Romance is in the air. Karen (Ashley Ricord) joins her father Wally (George Sanchez) in his living room in order to impart some momentous news " if she can just convince him to turn off the TV for a moment. Karen has gotten engaged to be married. She's only met the guy a few times, but they've stayed in touch by cell phone and email. Both Karen and her beau Max travel a great deal because of work. In fact, they met at a breakfast buffet at a national food-sales management convention in Florida. He is a scout for new locations for Starbucks all over the world.
When Karen's sister Francine (Hayes) learns of the engagement, she's against the marriage. She phones her husband Michael (Leon Contavesprie), who is on his way to another city where he will try to sell insurance for satellite dishes to the elderly. Other cutting-edge preoccupations also get slammed in this satire, like focus groups for testing mayoral slogans. For Better takes place in a world that's light years away from simple, physical tasks. Perhaps the plugged-in young set is amusing, in part, because many in the audience have more in common with the electronically challenged Wally.
In any case, Francine asks for Michael's help in finding out more about Max. Michael phones his piquant ex-sweetheart Liz (Veronica Russell), who agrees to undertake a Google search for particulars about the young Lochinvar " arrest records and such. Then Michael's romance with his ex-girlfriend rekindles. In one of those round-robins of cell phone confusion that mark the play, Michael tries to tell Liz he's fallen back in love with her, but his wife Francine is on the line.

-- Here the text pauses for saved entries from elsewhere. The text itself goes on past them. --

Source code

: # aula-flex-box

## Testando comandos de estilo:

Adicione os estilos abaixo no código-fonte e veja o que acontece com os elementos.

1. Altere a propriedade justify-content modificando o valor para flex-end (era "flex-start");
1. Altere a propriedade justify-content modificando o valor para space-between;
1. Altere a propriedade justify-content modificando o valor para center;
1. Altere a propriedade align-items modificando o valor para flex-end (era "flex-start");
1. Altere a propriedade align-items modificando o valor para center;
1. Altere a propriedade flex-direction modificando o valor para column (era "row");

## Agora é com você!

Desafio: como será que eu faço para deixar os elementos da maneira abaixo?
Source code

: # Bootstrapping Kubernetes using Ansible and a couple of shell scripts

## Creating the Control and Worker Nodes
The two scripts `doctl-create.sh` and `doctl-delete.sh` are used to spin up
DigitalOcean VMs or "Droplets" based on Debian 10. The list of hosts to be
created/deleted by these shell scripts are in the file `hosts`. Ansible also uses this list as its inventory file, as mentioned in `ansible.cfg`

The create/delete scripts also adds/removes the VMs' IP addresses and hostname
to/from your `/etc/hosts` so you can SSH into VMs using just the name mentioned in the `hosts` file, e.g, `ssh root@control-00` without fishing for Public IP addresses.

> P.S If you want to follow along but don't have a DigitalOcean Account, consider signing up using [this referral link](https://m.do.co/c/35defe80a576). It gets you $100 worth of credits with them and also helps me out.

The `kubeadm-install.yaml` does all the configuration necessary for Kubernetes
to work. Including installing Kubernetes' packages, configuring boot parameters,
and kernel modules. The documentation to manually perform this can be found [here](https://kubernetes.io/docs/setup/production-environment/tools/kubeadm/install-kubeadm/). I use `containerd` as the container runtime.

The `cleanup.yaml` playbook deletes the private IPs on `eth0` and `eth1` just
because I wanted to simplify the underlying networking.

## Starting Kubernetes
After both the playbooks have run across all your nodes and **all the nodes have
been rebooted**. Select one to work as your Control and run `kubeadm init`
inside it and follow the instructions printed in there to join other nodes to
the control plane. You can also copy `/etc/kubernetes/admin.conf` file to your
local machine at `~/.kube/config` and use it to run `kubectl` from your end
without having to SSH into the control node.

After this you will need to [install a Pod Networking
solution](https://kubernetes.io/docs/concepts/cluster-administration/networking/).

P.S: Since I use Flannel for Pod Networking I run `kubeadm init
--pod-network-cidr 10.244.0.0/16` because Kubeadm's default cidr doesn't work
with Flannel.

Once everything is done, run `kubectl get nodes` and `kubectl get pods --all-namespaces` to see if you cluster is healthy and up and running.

Meanwhile, another family friend, Stuart (Sean Patterson), is stalwartly tramping around the world like an explorer from the 19th century. He joins the electronic conversations back home from remote places like a ravine in central Asia and a jungle in Uganda. He wears cargo shorts and what seems like an opera hat made of yak hide. Finally, he confesses he's wildly in love with Karen. He heads home to try and convince her to marry him instead of the mysterious Max.
Much of the suspense in the second act is generated by Stuart's courting and Karen's vacillations. The question finally comes down to whether she will accept Stuart, who has come so far to seek her hand in person, or marry Max over the cell phone. There is great similarity here with classical farce, but instead of doors slamming, the comedy rides along on the buzzes and beeps of mobile communication.
Director Gary Rucker has long shown himself to be adept at bringing out the best in comic situations. Here he has gathered an exceptional cast and keeps up a breezy pace that works well with this imaginative if somewhat skimpy material. A tip of the hat goes to the cast for creating distinct characters. It is noticeable that they seem to enjoy working together. The set by David Raphel and lighting by Marty Sachs are effective, as are the costumes by Elizabeth Parent. Once again, Southern Rep gives us a chance to see what's going on right now in contemporary drama.